Darüber hinaus ist auch die Bilanzierung der Anlagen relevant für Anleger. So haben aufmerksame Leser von boersengefluester.de uns darauf hingewiesen, dass in dem Auftaktartikel die unterschiedlichen Wertansätze in der Bilanz nicht thematisiert waren. Diesen Aspekt holen wir gern nach, schließlich spielt er unter Kennzahlengesichtspunkten eine bedeutende Rolle. In der Bilanz finden sich einzelne Windräder oder Solarflächen im Wesentlichen in der Position „Sachanlagen” wieder. Capital Stage weist hier per Ende September 2014 einen Betrag von immerhin 567,3 Mio. Euro aus. Dieser Wertansatz beruht gemäß dem Fair-Value-Gedanken der internationalen Bilanzierungsrichtlinien IFRS auf dem Wert, zu dem diese Anlagen momentan wieder verkauft werden könnten. Energiekontor hingegen bilanziert noch traditionell, hier bezieht sich der Wertansatz auf die Anschaffungs- oder Herstellkosten abzüglich der planmäßigen Abschreibungen. Zum Halbjahr 2014 standen die eigenen Windparks demnach mit nur knapp 173 Mio. Euro in den Büchern. Keine Frage: Würde Energiekontor ebenfalls die Regeln von „IFRS 13″ anwenden, stände ein spürbar höherer Betrag auf der Aktivseite. Substanzorientierte Investoren, die nur einen schnellen Blick auf die Bilanz werfen, könnten die „wahren” Werte von Energiekontor demnach unterschätzen. Auf jeden Fall aber lassen sich die Zahlen von Energiekontor und Capital Stage nicht eins zu eins vergleichen.

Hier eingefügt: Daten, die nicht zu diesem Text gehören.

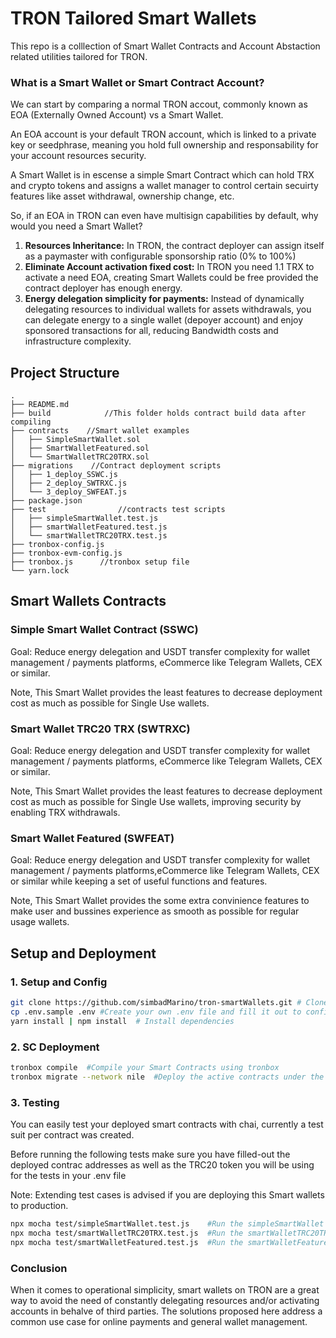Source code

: # TRON Tailored Smart Wallets

This repo is a colllection of Smart Wallet Contracts and Account Abstaction related utilities tailored for TRON.

### What is a Smart Wallet or Smart Contract Account?

We can start by comparing a normal TRON accout, commonly known as EOA (Externally Owned Account)  vs a Smart Wallet.

An EOA account is your default TRON account, which is linked to a private key or seedphrase, meaning you hold full ownership and responsability for your account resources security.

A Smart Wallet is in escense  a simple Smart Contract which can hold TRX and crypto tokens and assigns a wallet manager to control certain secuirty features like asset withdrawal, ownership change, etc.

So, if an EOA in TRON can even have multisign capabilities by default, why would you need a Smart Wallet?

1. **Resources Inheritance:** In TRON, the contract deployer can assign itself as a paymaster with configurable sponsorship ratio (0% to 100%)
2. **Eliminate Account activation fixed cost:** In TRON you need 1.1 TRX to activate a need EOA, creating Smart Wallets could be free provided the contract deployer has enough energy.
3. **Energy delegation simplicity for payments:** Instead of dynamically delegating resources to individual wallets for assets withdrawals, you can delegate energy to a single wallet (depoyer account) and enjoy sponsored transactions for all, reducing Bandwidth costs and infrastructure complexity.

## Project Structure

```
.
├── README.md
├── build            //This folder holds contract build data after compiling
├── contracts    //Smart wallet examples
│   ├── SimpleSmartWallet.sol
│   ├── SmartWalletFeatured.sol
│   └── SmartWalletTRC20TRX.sol
├── migrations    //Contract deployment scripts
│   ├── 1_deploy_SSWC.js
│   ├── 2_deploy_SWTRXC.js
│   └── 3_deploy_SWFEAT.js
├── package.json
├── test                //contracts test scripts
│   ├── simpleSmartWallet.test.js
│   ├── smartWalletFeatured.test.js
│   └── smartWalletTRC20TRX.test.js
├── tronbox-config.js
├── tronbox-evm-config.js
├── tronbox.js      //tronbox setup file
└── yarn.lock
```

## Smart Wallets Contracts

### Simple Smart Wallet Contract (SSWC)

Goal: Reduce energy delegation and USDT transfer complexity for wallet management / payments platforms, eCommerce like Telegram Wallets, CEX or similar.

Note, This Smart Wallet provides the least features to decrease deployment cost as much as possible for Single Use wallets.

### Smart Wallet TRC20 TRX (SWTRXC)

Goal: Reduce energy delegation and USDT transfer complexity for wallet management / payments platforms, eCommerce like Telegram Wallets, CEX or similar.

Note, This Smart Wallet provides the least features to decrease deployment cost as much as possible for Single Use wallets, improving security by enabling TRX withdrawals.

### Smart Wallet Featured (SWFEAT)

Goal: Reduce energy delegation and USDT transfer complexity for wallet management / payments platforms,eCommerce like Telegram Wallets, CEX or similar while keeping a set of useful functions and features.

Note, This Smart Wallet provides the some extra convinience features to make user and bussines experience as smooth as possible for regular usage wallets.

## Setup and Deployment

### 1. Setup and Config

```bash
git clone https://github.com/simbadMarino/tron-smartWallets.git # Clone this repo
cp .env.sample .env #Create your own .env file and fill it out to configure deployment environment
yarn install | npm install  # Install dependencies
```

### 2. SC Deployment

```bash
tronbox compile  #Compile your Smart Contracts using tronbox
tronbox migrate --network nile  #Deploy the active contracts under the migrations directory, modify the prefered deployment network as needed
```

### 3. Testing

You can easily test your deployed smart contracts with chai, currently a test suit per contract was created.

Before running the following tests make sure you have filled-out the deployed contrac addresses as well as the TRC20 token you will be using for the tests in your .env file

Note: Extending test cases is advised if you are deploying this Smart wallets to production.

```bash
npx mocha test/simpleSmartWallet.test.js    #Run the simpleSmartWallet contract test suit 
npx mocha test/smartWalletTRC20TRX.test.js  #Run the smartWalletTRC20TRX contract test suit
npx mocha test/smartWalletFeatured.test.js  #Run the smartWalletFeatured contract test suit
```

### Conclusion

When it comes to operational simplicity, smart wallets on TRON are a great way to avoid the need of constantly delegating resources and/or activating accounts in behalve of third parties. The solutions proposed here address a common use case for online payments and general wallet management.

Größter Unsicherheitsfaktor bei Energiekontor bleiben Projektverzögerungen durch sich in die Länge ziehende Genehmigungsprozesse. Auch die Eigenkapitalquote von zuletzt nur etwa zehn Prozent sorgt für Abzüge in der B-Note. Wer sich davon nicht abschrecken lässt, findet in dem Small Cap aber ein super interessantes Investment mit viel Dividendenfantasie und erklecklichem Kurspotenzial. Für 2014 zahlte Energiekontor eine „steuerfreie” Dividende von 0,50 Euro pro Anteilschein. Dem Vernehmen greift auch in den kommenden Jahren eine nachgelagerte Besteuerung durch den Fiskus. Für Anleger, die den Titel bereits vor Einführung der Abgeltungsteuer Anfang 2009 in ihr Depot genommen haben, bleibt sie sogar komplett steuerfrei. Für 2014 kalkuliert boersengefluester.de derzeit mit einer unveränderten Dividende. Das würde auf eine weit überdurchschnittliche Rendite von fünf Prozent hinauslaufen. Charttechnisch sollte ein signifikantes Überschreiten der 10-Euro-Marke das entscheidende Einstiegssignal liefern. Wer lieber auf populärere Aktien setzt, findet aber auch in Capital Stage noch immer ein interessantes Papier. Die Aktie von Colexon hat zwar ebenfalls eine Menge Charme, eignet sich aber nur für sehr risikobereite Investoren. So gesehen ändert sich an unserer ursprünglichen Handlungsempfehlung nichts. Der Extrablick auf die Bilanzierungsthematik verdeutlich aber, dass Energiekontor aus dem Betreiber-Trio vermutlich die cleverste Wahl ist.